In the United States, approximately 10 billion gallons of mixing water is required annually to produce close to 400 million cubic yards of concrete. In response to the declining supply of freshwater in some locations and with the goal of decreasing the environmental footprint of the concrete industry, there is current interest in either full or partial replacement of fresh water with seawater in concrete mixtures. Research indicates that the early-age strength of seawater concrete is typically higher than that of normal concrete, but that the long-term strength is affected less.

This study investigates the early-age properties of seawater concrete by measuring its ultrasonic pulse velocity. This nondestructive test method is commonly used to assess the quality of concrete, and its value correlates well with the compressive strength. Neat cement paste specimens were prepared at several water–cement ratios using either fresh water or salt water at various salinities (36, 24, and 12 g/L).

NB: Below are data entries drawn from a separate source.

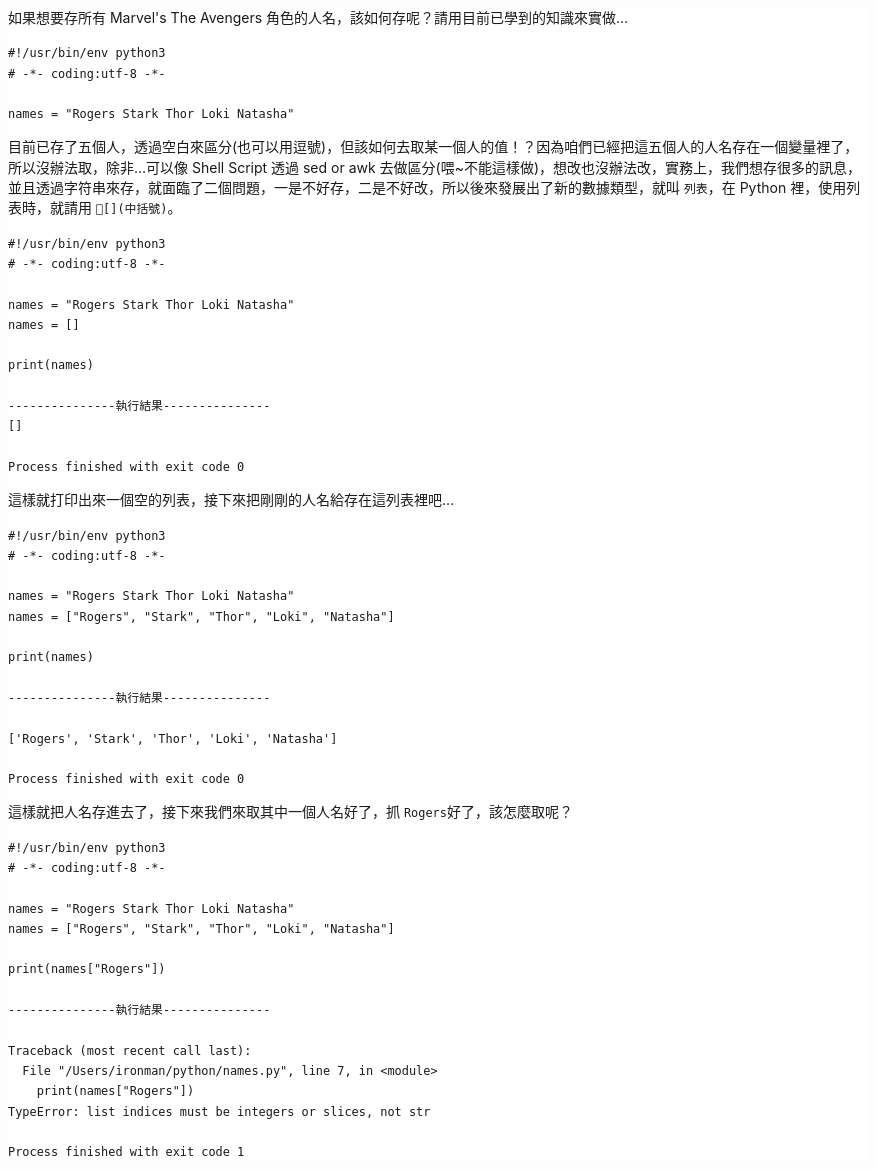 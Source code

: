 如果想要存所有 Marvel's The Avengers 角色的人名，該如何存呢？請用目前已學到的知識來實做…

```
#!/usr/bin/env python3
# -*- coding:utf-8 -*-

names = "Rogers Stark Thor Loki Natasha"
```

目前已存了五個人，透過空白來區分(也可以用逗號)，但該如何去取某一個人的值！？因為咱們已經把這五個人的人名存在一個變量裡了，所以沒辦法取，除非…可以像 Shell Script 透過 sed or awk 去做區分(喂~不能這樣做)，想改也沒辦法改，實務上，我們想存很多的訊息，並且透過字符串來存，就面臨了二個問題，一是不好存，二是不好改，所以後來發展出了新的數據類型，就叫 `列表`，在 Python 裡，使用列表時，就請用 `[](中括號)`。

```
#!/usr/bin/env python3
# -*- coding:utf-8 -*-

names = "Rogers Stark Thor Loki Natasha"
names = []

print(names)

---------------執行結果---------------
[]

Process finished with exit code 0
```
這樣就打印出來一個空的列表，接下來把剛剛的人名給存在這列表裡吧…

```
#!/usr/bin/env python3
# -*- coding:utf-8 -*-

names = "Rogers Stark Thor Loki Natasha"
names = ["Rogers", "Stark", "Thor", "Loki", "Natasha"]

print(names)

---------------執行結果---------------

['Rogers', 'Stark', 'Thor', 'Loki', 'Natasha']

Process finished with exit code 0
```

這樣就把人名存進去了，接下來我們來取其中一個人名好了，抓 `Rogers`好了，該怎麼取呢？

```
#!/usr/bin/env python3
# -*- coding:utf-8 -*-

names = "Rogers Stark Thor Loki Natasha"
names = ["Rogers", "Stark", "Thor", "Loki", "Natasha"]

print(names["Rogers"])

---------------執行結果---------------

Traceback (most recent call last):
  File "/Users/ironman/python/names.py", line 7, in <module>
    print(names["Rogers"])
TypeError: list indices must be integers or slices, not str

Process finished with exit code 1
```
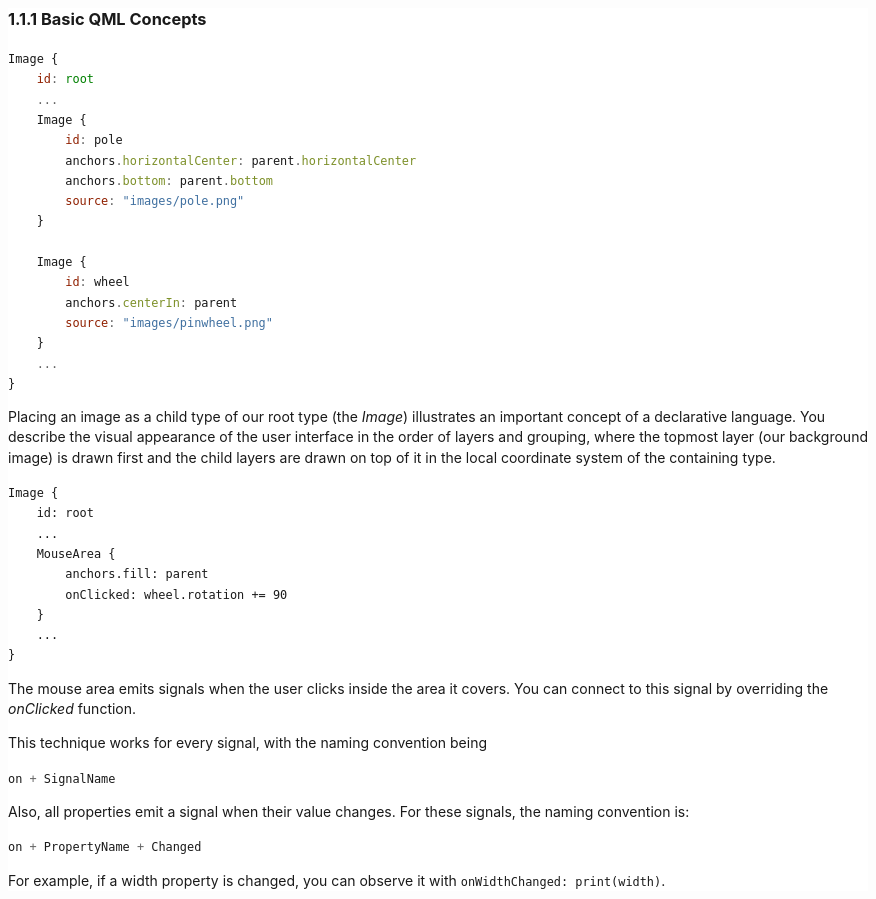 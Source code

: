 <a name="ch1-1-1"></a>
### 1.1.1 Basic QML Concepts  

```js
Image {
    id: root
    ...
    Image {
        id: pole
        anchors.horizontalCenter: parent.horizontalCenter
        anchors.bottom: parent.bottom
        source: "images/pole.png"
    }

    Image {
        id: wheel
        anchors.centerIn: parent
        source: "images/pinwheel.png"
    }
    ...
}
```

Placing an image as a child type of our root type (the *Image*) illustrates an important concept of a declarative language. You describe the visual appearance of the user interface in the order of layers and grouping, where the topmost layer (our background image) is drawn first and the child layers are drawn on top of it in the local coordinate system of the containing type.  

```
Image {
    id: root
    ...
    MouseArea {
        anchors.fill: parent
        onClicked: wheel.rotation += 90
    }
    ...
}
```

The mouse area emits signals when the user clicks inside the area it covers. You can connect to this signal by overriding the *onClicked* function.  

This technique works for every signal, with the naming convention being  
```js
on + SignalName
```


Also, all properties emit a signal when their value changes. For these signals, the naming convention is:
```js
on + PropertyName + Changed
```

For example, if a width property is changed, you can observe it with ``onWidthChanged: print(width)``.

The highest salinity of 36 g/L was chosen because it is the approximate salinity of the ocean, while 24 and 12 g/L represent either brackish water or seawater that has been mixed with freshwater. The ultrasonic pulse velocity of the specimens was measured at various points in time until 28 days. Additionally, the compressive strength was measured at both 7 and 28 days. By comparing the evolution of the ultrasonic pulse velocity and the compressive strength between the various mixtures, the effect of seawater on the early-age properties of seawater concrete can be better understood.